1.2 billion records exposed in unsecured database

The information includes names, job titles, email addresses, phone numbers and locations.

Corinne Reichert Senior Writer
Corinne Reichert (she/her) grew up in Sydney, Australia and moved to California in 2019. She holds degrees in law and communications, and currently oversees the CNET breaking news desk for the West Coast. Corinne covers everything from phones, social media and security to movies, politics, 5G and pop culture. In her spare time, she watches soccer games, F1 races and Disney movies.
Expertise News
Corinne Reichert

Names, addresses, phone numbers, job titles and locations were exposed.

James Martin/CNET

Security researchers found an unprotected server that exposed 1.2 billion records of personal data, including email addresses, employers, locations, job titles, names, phone numbers and social media profiles, according to a notification sent Friday to people affected by the exposure.

"In October 2019, security researchers Vinny Troia and Bob Diachenko identified an unprotected Elasticsearch server," according to the email. "The exposed data included an index indicating it was sourced from data enrichment company People Data Labs and contained 622 million unique email addresses."

PDL Notice
Screenshot by CNET

The data had been aggregated by PDL, but the email added that PDL didn't own the server. Rather, a customer likely "failed to properly secure the database."

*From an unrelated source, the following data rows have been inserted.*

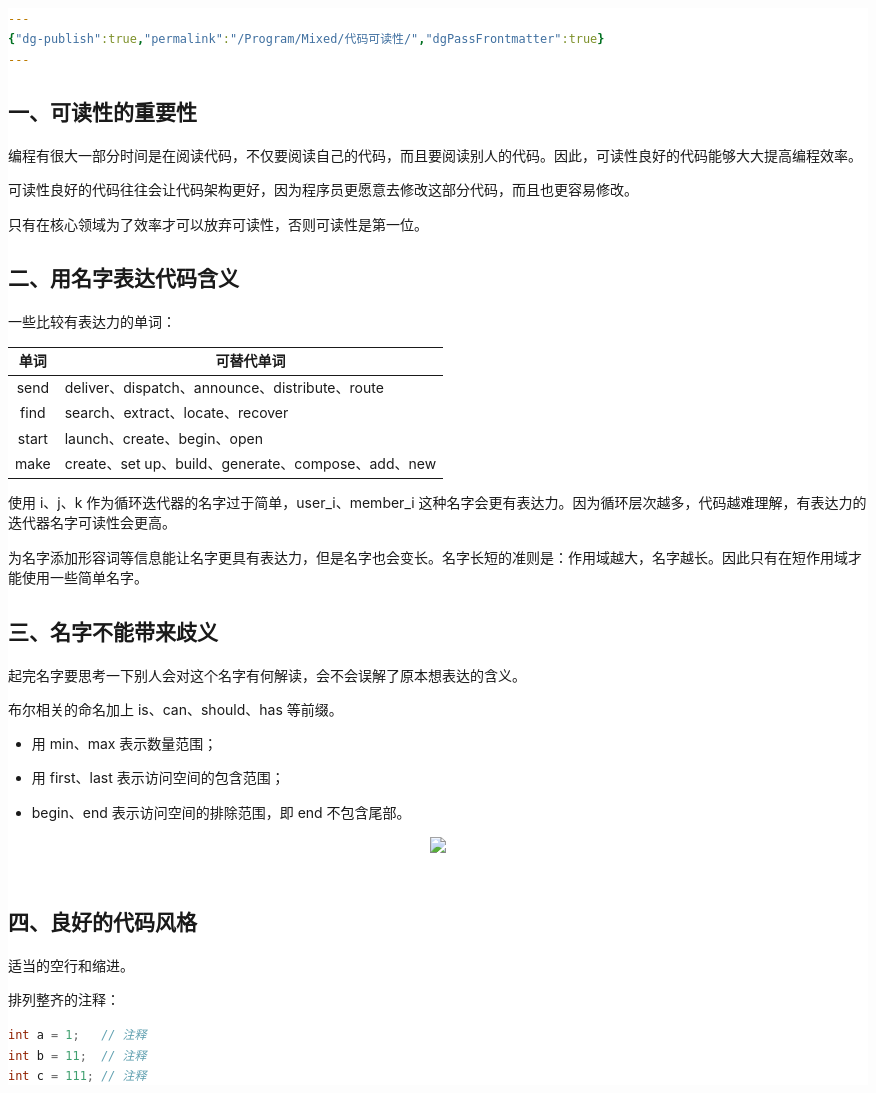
 ```yaml
---
{"dg-publish":true,"permalink":"/Program/Mixed/代码可读性/","dgPassFrontmatter":true}
---
```


## 一、可读性的重要性

编程有很大一部分时间是在阅读代码，不仅要阅读自己的代码，而且要阅读别人的代码。因此，可读性良好的代码能够大大提高编程效率。

可读性良好的代码往往会让代码架构更好，因为程序员更愿意去修改这部分代码，而且也更容易修改。

只有在核心领域为了效率才可以放弃可读性，否则可读性是第一位。

## 二、用名字表达代码含义

一些比较有表达力的单词：

|  单词 |  可替代单词 |
| :---: | --- |
| send | deliver、dispatch、announce、distribute、route  |
| find  |  search、extract、locate、recover |
| start| launch、create、begin、open|
| make | create、set up、build、generate、compose、add、new |

使用 i、j、k 作为循环迭代器的名字过于简单，user_i、member_i 这种名字会更有表达力。因为循环层次越多，代码越难理解，有表达力的迭代器名字可读性会更高。

为名字添加形容词等信息能让名字更具有表达力，但是名字也会变长。名字长短的准则是：作用域越大，名字越长。因此只有在短作用域才能使用一些简单名字。

## 三、名字不能带来歧义

起完名字要思考一下别人会对这个名字有何解读，会不会误解了原本想表达的含义。

布尔相关的命名加上 is、can、should、has 等前缀。

- 用 min、max 表示数量范围；
- 用 first、last 表示访问空间的包含范围；

- begin、end 表示访问空间的排除范围，即 end 不包含尾部。

<div align="center"> <img src="https://cs-notes-1256109796.cos.ap-guangzhou.myqcloud.com/image-20191209003453268.png"/> </div><br>

## 四、良好的代码风格

适当的空行和缩进。

排列整齐的注释：

```java
int a = 1;   // 注释
int b = 11;  // 注释
int c = 111; // 注释
```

The exposure was dated Oct. 16.

PDL didn't immediately respond to a request for comment. The company's LinkedIn profile said it has a "dataset of 1.5 billion unique person profiles to build products, enrich person profiles, power predictive modeling/AI, analysis, and more."

PDL is based in San Francisco and mentions working with companies including eBay and Adidas "as their engineering focused people data partner."